Regarded as having good ties with Iran, a vital source of arms and finance for Hamas, he has been closely involved in the group’s efforts to broker several truces with Israel, playing a key role in ending a 2014 conflict and again in attempts to secure an end to the current Gaza war.
When Haniyeh was assassinated in Tehran in July 2024, he was present with him as both had travelled to Tehran.
Al-Hayya had also led Hamas’ delegations in mediated talks with Israel to try to secure a Gaza ceasefire deal that would have included an exchange of Israelis abducted by Hamas for Palestinians in Israeli jails.
Additonally, the Hamas leader performed other high-profile political work for Hamas.
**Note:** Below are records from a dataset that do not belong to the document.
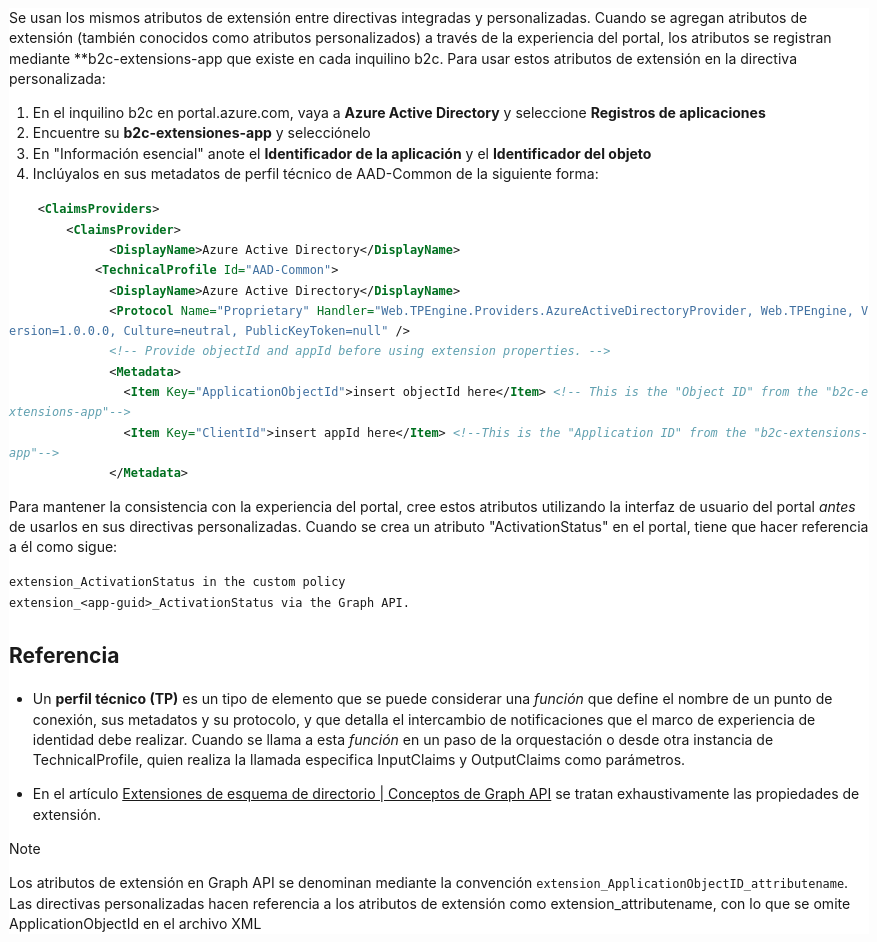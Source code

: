 Se usan los mismos atributos de extensión entre directivas integradas y personalizadas.
Cuando se agregan atributos de extensión (también conocidos como atributos personalizados) a través de la experiencia del portal, los atributos se registran mediante **b2c-extensions-app que existe en cada inquilino b2c.  Para usar estos atributos de extensión en la directiva personalizada:
1. En el inquilino b2c en portal.azure.com, vaya a **Azure Active Directory** y seleccione **Registros de aplicaciones**
2. Encuentre su **b2c-extensiones-app** y selecciónelo
3. En "Información esencial" anote el **Identificador de la aplicación** y el **Identificador del objeto**
4. Inclúyalos en sus metadatos de perfil técnico de AAD-Common de la siguiente forma:

```xml
    <ClaimsProviders>
        <ClaimsProvider>
              <DisplayName>Azure Active Directory</DisplayName>
            <TechnicalProfile Id="AAD-Common">
              <DisplayName>Azure Active Directory</DisplayName>
              <Protocol Name="Proprietary" Handler="Web.TPEngine.Providers.AzureActiveDirectoryProvider, Web.TPEngine, Version=1.0.0.0, Culture=neutral, PublicKeyToken=null" />
              <!-- Provide objectId and appId before using extension properties. -->
              <Metadata>
                <Item Key="ApplicationObjectId">insert objectId here</Item> <!-- This is the "Object ID" from the "b2c-extensions-app"-->
                <Item Key="ClientId">insert appId here</Item> <!--This is the "Application ID" from the "b2c-extensions-app"-->
              </Metadata>
```

Para mantener la consistencia con la experiencia del portal, cree estos atributos utilizando la interfaz de usuario del portal *antes* de usarlos en sus directivas personalizadas.  Cuando se crea un atributo "ActivationStatus" en el portal, tiene que hacer referencia a él como sigue:

```
extension_ActivationStatus in the custom policy
extension_<app-guid>_ActivationStatus via the Graph API.
```


## <a name="reference"></a>Referencia

* Un **perfil técnico (TP)** es un tipo de elemento que se puede considerar una *función* que define el nombre de un punto de conexión, sus metadatos y su protocolo, y que detalla el intercambio de notificaciones que el marco de experiencia de identidad debe realizar.  Cuando se llama a esta *función* en un paso de la orquestación o desde otra instancia de TechnicalProfile, quien realiza la llamada especifica InputClaims y OutputClaims como parámetros.


* En el artículo [Extensiones de esquema de directorio | Conceptos de Graph API](https://msdn.microsoft.com/Library/Azure/Ad/Graph/howto/azure-ad-graph-api-directory-schema-extensions) se tratan exhaustivamente las propiedades de extensión.

>[!NOTE]
>Los atributos de extensión en Graph API se denominan mediante la convención `extension_ApplicationObjectID_attributename`. Las directivas personalizadas hacen referencia a los atributos de extensión como extension_attributename, con lo que se omite ApplicationObjectId en el archivo XML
In 2022, he led a Hamas delegation to Damascus to mend ties with former Syrian President Bashar al-Assad, which were broken a decade earlier when the movement endorsed the largely Sunni uprising against Assad, a member of the minority Alawite sect, the report added.
The breach had strained a regional alliance built by Iran to counter Israel and the United States.
October 7 attacks
The October 7 attacks that ignited the Gaza war had been meant as a limited operation by Hamas to capture “a number of soldiers” to swap for jailed Palestinians, Al-Hayya was reportedly cited as saying.
On October 7, 2023, militants hailing from Hamas killed nearly 1,200 people and abducted another 250 on October 7, 2023, according to Israeli tolls.
“But the Zionist army unit completely collapsed,” he said in comments published by the Hamas-linked Palestinian Information Center, referring to Israel’s military.
After the attack, Al-Hayya said that it succeeded in bringing the Palestinian issue back into international focus.
More than 64,000 Palestinians have been killed in Israel’s retaliatory offensive in Gaza since then, according to the Gaza health ministry.